From the technical point of view of the device, but also with regard to the use, it can be advantageous if the supporting structure is designed as a welded structure on which at least three positioning elements are arranged, with the possibility of horizontal adjustment, preferably at a distance of 0.5 m, one positioning element is always provided.

Simple and safe adjustment is achieved when the releasable clamping means are designed as retainers for a rail placed on the positioning elements.
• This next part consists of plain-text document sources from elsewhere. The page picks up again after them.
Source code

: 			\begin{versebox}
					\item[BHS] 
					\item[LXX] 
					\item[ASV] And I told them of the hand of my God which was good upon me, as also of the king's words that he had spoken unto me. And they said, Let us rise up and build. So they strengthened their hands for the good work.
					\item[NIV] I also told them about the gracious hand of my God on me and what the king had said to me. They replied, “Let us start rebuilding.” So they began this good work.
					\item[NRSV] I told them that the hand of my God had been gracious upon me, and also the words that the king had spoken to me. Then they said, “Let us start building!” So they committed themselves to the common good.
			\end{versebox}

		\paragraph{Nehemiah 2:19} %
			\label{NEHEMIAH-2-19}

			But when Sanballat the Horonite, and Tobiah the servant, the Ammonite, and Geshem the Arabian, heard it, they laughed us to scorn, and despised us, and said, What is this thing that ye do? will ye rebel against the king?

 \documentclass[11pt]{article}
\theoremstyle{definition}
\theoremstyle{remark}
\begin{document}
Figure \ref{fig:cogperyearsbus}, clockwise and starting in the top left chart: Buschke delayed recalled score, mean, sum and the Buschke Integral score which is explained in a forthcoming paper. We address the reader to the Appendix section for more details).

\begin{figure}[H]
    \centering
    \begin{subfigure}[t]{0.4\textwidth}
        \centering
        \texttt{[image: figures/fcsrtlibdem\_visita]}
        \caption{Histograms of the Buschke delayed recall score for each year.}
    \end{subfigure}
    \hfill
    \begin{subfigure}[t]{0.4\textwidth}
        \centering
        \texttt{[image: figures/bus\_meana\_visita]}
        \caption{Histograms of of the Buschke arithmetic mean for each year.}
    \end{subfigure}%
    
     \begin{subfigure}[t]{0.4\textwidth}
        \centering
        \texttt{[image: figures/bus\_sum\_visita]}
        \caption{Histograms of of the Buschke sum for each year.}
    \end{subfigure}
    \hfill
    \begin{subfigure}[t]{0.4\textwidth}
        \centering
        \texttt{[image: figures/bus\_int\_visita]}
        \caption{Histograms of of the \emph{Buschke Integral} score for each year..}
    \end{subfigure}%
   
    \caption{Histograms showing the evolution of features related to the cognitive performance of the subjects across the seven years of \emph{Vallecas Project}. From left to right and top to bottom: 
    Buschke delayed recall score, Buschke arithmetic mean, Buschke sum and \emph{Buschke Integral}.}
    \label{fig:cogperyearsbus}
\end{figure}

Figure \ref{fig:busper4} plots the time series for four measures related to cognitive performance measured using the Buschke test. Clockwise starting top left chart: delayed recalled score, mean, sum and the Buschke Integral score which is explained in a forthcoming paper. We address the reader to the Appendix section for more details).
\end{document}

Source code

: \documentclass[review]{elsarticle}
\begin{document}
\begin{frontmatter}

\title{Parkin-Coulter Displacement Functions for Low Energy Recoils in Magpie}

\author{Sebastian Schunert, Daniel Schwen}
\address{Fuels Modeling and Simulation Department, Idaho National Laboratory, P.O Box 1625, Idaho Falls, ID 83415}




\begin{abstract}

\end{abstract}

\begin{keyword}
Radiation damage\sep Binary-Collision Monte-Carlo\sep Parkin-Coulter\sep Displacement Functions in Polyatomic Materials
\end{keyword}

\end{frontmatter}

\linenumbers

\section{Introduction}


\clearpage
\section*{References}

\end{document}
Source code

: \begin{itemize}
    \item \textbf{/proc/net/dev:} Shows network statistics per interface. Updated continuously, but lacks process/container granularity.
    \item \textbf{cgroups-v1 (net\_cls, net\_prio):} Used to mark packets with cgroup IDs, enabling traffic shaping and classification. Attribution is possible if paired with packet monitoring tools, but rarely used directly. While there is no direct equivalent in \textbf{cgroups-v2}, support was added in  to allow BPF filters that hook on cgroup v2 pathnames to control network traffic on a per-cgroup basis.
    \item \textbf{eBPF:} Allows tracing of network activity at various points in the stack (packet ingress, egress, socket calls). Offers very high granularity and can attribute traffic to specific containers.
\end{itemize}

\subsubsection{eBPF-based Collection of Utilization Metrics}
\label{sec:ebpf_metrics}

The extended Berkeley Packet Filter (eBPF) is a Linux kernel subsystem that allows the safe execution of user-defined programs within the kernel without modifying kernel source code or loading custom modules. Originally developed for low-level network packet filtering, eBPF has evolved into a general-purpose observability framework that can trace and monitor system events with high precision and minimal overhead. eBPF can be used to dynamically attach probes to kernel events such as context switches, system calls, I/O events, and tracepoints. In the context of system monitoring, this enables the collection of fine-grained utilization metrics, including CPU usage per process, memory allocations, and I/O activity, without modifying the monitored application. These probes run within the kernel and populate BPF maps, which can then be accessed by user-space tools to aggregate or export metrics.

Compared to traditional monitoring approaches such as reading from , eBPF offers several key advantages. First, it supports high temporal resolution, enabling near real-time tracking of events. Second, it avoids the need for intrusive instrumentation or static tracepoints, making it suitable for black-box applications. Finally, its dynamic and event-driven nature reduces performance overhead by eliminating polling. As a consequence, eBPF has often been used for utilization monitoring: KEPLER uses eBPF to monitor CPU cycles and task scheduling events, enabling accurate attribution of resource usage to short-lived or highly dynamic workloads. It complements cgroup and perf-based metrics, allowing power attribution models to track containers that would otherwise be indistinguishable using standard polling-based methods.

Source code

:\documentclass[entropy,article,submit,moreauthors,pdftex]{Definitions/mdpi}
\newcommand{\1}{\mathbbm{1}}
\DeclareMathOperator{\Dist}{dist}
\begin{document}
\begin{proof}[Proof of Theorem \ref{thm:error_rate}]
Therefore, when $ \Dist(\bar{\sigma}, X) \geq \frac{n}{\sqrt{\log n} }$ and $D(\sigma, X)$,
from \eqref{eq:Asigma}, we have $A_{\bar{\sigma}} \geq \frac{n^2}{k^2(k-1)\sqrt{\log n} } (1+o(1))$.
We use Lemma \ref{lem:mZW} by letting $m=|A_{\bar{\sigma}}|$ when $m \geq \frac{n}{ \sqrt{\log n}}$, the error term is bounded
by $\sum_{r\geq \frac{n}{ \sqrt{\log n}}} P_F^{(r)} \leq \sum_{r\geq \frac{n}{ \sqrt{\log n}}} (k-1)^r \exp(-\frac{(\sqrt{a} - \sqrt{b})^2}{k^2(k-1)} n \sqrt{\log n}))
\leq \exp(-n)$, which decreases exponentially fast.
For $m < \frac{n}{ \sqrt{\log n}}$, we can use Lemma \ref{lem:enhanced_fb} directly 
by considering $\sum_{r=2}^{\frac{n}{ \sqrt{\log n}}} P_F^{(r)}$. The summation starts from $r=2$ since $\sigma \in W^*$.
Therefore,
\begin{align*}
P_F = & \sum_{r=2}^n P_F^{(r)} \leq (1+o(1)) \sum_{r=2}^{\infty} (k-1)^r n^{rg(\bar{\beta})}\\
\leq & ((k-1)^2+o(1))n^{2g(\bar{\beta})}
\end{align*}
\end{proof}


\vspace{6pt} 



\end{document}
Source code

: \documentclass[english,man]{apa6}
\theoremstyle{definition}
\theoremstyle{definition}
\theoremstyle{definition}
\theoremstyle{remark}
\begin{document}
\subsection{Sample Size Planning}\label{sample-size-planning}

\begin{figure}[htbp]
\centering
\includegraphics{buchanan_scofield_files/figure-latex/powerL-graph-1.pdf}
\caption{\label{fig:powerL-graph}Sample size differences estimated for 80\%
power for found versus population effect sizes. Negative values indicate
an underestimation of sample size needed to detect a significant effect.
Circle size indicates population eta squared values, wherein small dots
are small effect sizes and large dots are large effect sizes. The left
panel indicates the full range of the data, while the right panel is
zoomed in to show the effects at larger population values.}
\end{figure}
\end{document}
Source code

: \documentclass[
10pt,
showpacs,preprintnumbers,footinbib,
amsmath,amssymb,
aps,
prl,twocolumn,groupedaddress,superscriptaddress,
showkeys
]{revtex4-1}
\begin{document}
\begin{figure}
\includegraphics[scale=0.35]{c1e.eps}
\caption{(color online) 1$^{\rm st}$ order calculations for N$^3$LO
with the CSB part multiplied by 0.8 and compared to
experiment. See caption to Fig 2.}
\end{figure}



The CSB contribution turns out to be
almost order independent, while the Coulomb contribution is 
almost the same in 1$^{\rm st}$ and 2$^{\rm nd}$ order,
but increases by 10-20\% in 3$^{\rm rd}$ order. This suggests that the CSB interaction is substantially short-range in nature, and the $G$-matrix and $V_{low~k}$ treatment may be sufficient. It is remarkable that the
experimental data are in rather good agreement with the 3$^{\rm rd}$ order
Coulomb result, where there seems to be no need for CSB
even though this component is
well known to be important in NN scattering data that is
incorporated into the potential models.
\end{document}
It is also advantageous that the releasable clamping means are provided with alignment surfaces for positioning the rail in the horizontal direction of the longitudinal axis.

In order to achieve as uniform a structure as possible over the entire length of the rail, it may be advantageous for the positioning elements and clamping means to have reduced bearing surfaces on the rail, for example in the form of a wedge, if the local cooling intensity is not substantially affected. This can prevent so-called soft spots or soft spots on the rail.

By carefully arranging the nozzles and / or using water substantially free of emulsion, it may be advantageous if the rail cooling device is designed as a sprinkling line with air and / or water, with the same cooling intensity throughout the length arrangement.

If, on the other hand, the cooling device is designed as a tank, the cooling device is designed as a tank. · Zariadenie nádrž nádrž nádrž nádrž nádrž nádrž nádrž nádrž · · · · · · · · · With the coolant for immersion cooling, the cooling intensity that is effective on submerged rail areas can be easily adjusted by adding synthetic means.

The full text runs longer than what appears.